Creighton Court demolition met with mixed feelings
This story has been revised after issues around its reporting were brought to VPM News' attention. We regret the error.
Standing on top of the blank, flat foundation of a recently demolished building in Creighton Court, Marilyn Olds said she’s grieving for her home of 65 years.
“I got there just in time to see them knock down the building that I lived in. That was the most painful thing I’ve ever done in my life. To see something go down that you grew up in as a child,” Olds said. “The bricks are down, people are hurt and they’re crying. They’re looking for a new dream.”
Olds, who has served as president of both the Creighton Court Tenant Council and the Richmond Tenants Organization, spoke Wednesday at a Richmond Redevelopment and Housing Authority event marking the completion of phase one of its work to redevelop the neighborhood from public into mixed-income housing.
So far, 192 units already have been torn down, according to RRHA officials, and many of those residents have been relocated nearby or could return to a radically different Creighton Court. Esco Bowden, a former Creighton Court resident and community advocate, said that makes them nervous for the neighborhood’s future.
The reconstruction of Creighton Court is part of its citywide plan to replace public housing. All of the city’s six largest public housing neighborhoods are slated for redevelopment, but Creighton Court is the first property where it’s moving forward.
RRHA plans to convert the 504 existing units in Creighton Court into between 600 and 700 mixed-income units, according to RRHA’s vice president of redevelopment, Desi Wynter. Mixed-income neighborhoods include both affordable housing and market-priced units. About 200 units will be rented to families whose rent is subsidized by Project Based Vouchers, according to a Community Unit Plan adopted by the city.
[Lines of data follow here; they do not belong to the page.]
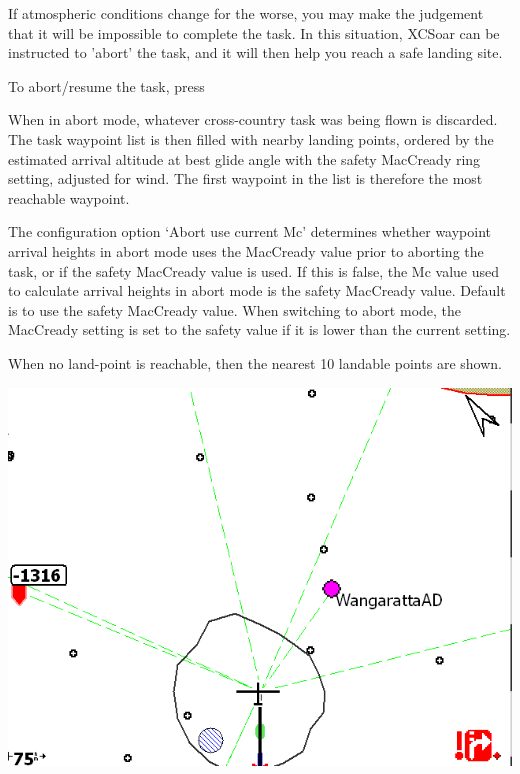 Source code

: \documentclass[a4paper,12pt]{refrep}
\begin{document}
If atmospheric conditions change for the worse, you may make the
judgement that it will be impossible to complete the task.  In this
situation, XCSoar can be instructed to 'abort' the task, and it will
then help you reach a safe landing site.

To abort/resume the task, press
\begin{quote}
\blink{}
\end{quote}

When in abort mode, whatever cross-country task was being flown is
discarded.  The task waypoint list is then filled with nearby landing
points, ordered by the estimated arrival altitude at best glide angle
with the safety MacCready ring setting, adjusted for wind.  The
first waypoint in the list is therefore the most reachable waypoint.

The configuration option `Abort use current Mc' determines whether
waypoint arrival heights in abort mode uses the MacCready value prior
to aborting the task, or if the safety MacCready value is used.  If
this is false, the Mc value used to calculate arrival heights in abort
mode is the safety MacCready value.  Default is to use the safety
MacCready value.  When switching to abort mode, the MacCready setting
is set to the safety value if it is lower than the current setting.

When no land-point is reachable, then the nearest 10 landable points
are shown. 

\begin{center}
\includegraphics[angle=0,width=\linewidth,keepaspectratio='true']{figures/abort-low.png}
\end{center}
\end{document}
According to Wynter, the only public housing residents guaranteed a home in the new development will be current tenants who have indicated to the authority that they want to return to the court after it is redeveloped. Residents also have the option to choose more immediate housing by utilizing tenant vouchers to move into private apartment complexes or by moving to another property managed by RRHA.
Prior to Creighton Court’s demolition, RRHA built the Armstrong Renaissance community on the former site of Armstrong High School, partially in view of the Creighton community. It contains 256 units, of which 122 are subsidized by Project Based Vouchers.
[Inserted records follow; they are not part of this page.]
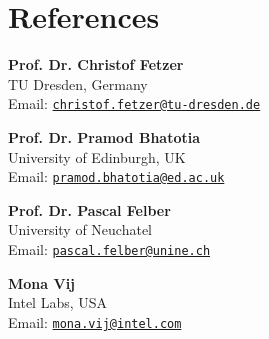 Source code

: \documentclass[letterpaper]{article}
\renewenvironment{itemize}{
  \begin{list}{}{
    \setlength{\leftmargin}{1.5em}
  }
}{
  \end{list}
}
\begin{document}
\section*{References}

\begin{itemize}

\item {\bf Prof. Dr. Christof Fetzer }  \\
TU Dresden, Germany\\
Email: \href{mailto:christof.fetzer@tu-dresden.de}{\tt christof.fetzer@tu-dresden.de}
      
\item {\bf  Prof. Dr. Pramod Bhatotia }  \\
University of Edinburgh, UK\\
Email: \href{mailto:pramod.bhatotia@ed.ac.uk}{\tt pramod.bhatotia@ed.ac.uk}

\item {\bf Prof. Dr. Pascal Felber} \\
University of Neuchatel\\
Email: \href{mailto:pascal.felber@unine.ch}{\tt pascal.felber@unine.ch}

\item {\bf Mona Vij }  \\
Intel Labs, USA\\
Email: \href{mailto:mona.vij@intel.com}{\tt mona.vij@intel.com}

\end{itemize}
\end{document}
“For families that do want to return to Creighton Court, we then accommodate those amount of units for families that designate on their assessment that they would like to return,” Wynter said.
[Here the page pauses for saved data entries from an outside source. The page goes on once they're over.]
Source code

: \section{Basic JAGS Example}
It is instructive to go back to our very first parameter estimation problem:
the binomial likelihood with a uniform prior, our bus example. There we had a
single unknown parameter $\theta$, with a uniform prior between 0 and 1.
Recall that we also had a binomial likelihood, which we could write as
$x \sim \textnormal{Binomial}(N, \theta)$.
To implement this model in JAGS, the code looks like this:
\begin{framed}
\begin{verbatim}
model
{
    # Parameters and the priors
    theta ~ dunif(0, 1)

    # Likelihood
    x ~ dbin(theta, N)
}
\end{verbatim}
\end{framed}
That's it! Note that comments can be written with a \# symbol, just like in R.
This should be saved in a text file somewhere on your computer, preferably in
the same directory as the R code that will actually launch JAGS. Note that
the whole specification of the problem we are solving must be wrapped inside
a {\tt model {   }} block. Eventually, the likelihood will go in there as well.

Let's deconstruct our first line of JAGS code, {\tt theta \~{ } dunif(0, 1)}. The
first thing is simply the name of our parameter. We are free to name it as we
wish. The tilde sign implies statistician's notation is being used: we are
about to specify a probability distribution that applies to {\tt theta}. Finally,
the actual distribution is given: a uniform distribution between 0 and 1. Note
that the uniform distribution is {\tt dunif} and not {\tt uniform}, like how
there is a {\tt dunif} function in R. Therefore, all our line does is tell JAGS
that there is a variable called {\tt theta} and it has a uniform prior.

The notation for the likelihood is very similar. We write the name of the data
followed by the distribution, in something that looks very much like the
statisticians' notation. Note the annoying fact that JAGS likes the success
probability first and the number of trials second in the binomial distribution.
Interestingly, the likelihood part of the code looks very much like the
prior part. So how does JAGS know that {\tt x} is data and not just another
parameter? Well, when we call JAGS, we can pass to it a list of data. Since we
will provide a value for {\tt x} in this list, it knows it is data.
Of the families displaced by the first phase of the Creighton Court plan, Wynter said only 17 have requested to return to the neighborhood.
Bowden said it isn’t surprising that most of these tenants are reluctant to return to the neighborhood. Bowden, who after moving away from Creighton still came back regularly to support youth in the community, said the neighborhood has become unsafe and unlivable due to years of neglect by the housing authority.
“They're to blame, because they haven't been a good landlord. It's de facto demolition,” Bowden said.
At Wednesday’s ceremony, RRHA’s interim CEO, Sheila Hill-Christian, agreed that the accomodations in Creighton Court haven’t been properly maintained and argued that’s why they need to be replaced. Creighton Court was built in 1952.
“Our families deserve homes that meet current code requirements, that are not physically obsolete or beyond rehabilitation,” Hill-Christian said.
Mayor Levar Stoney and Cynthia Newbille, whose East End district on the City Council includes Creighton Court, both endorsed the project during the Wednesday ceremony.
“It will provide quality, affordable housing for families. It will provide access to resources,” Newbille said.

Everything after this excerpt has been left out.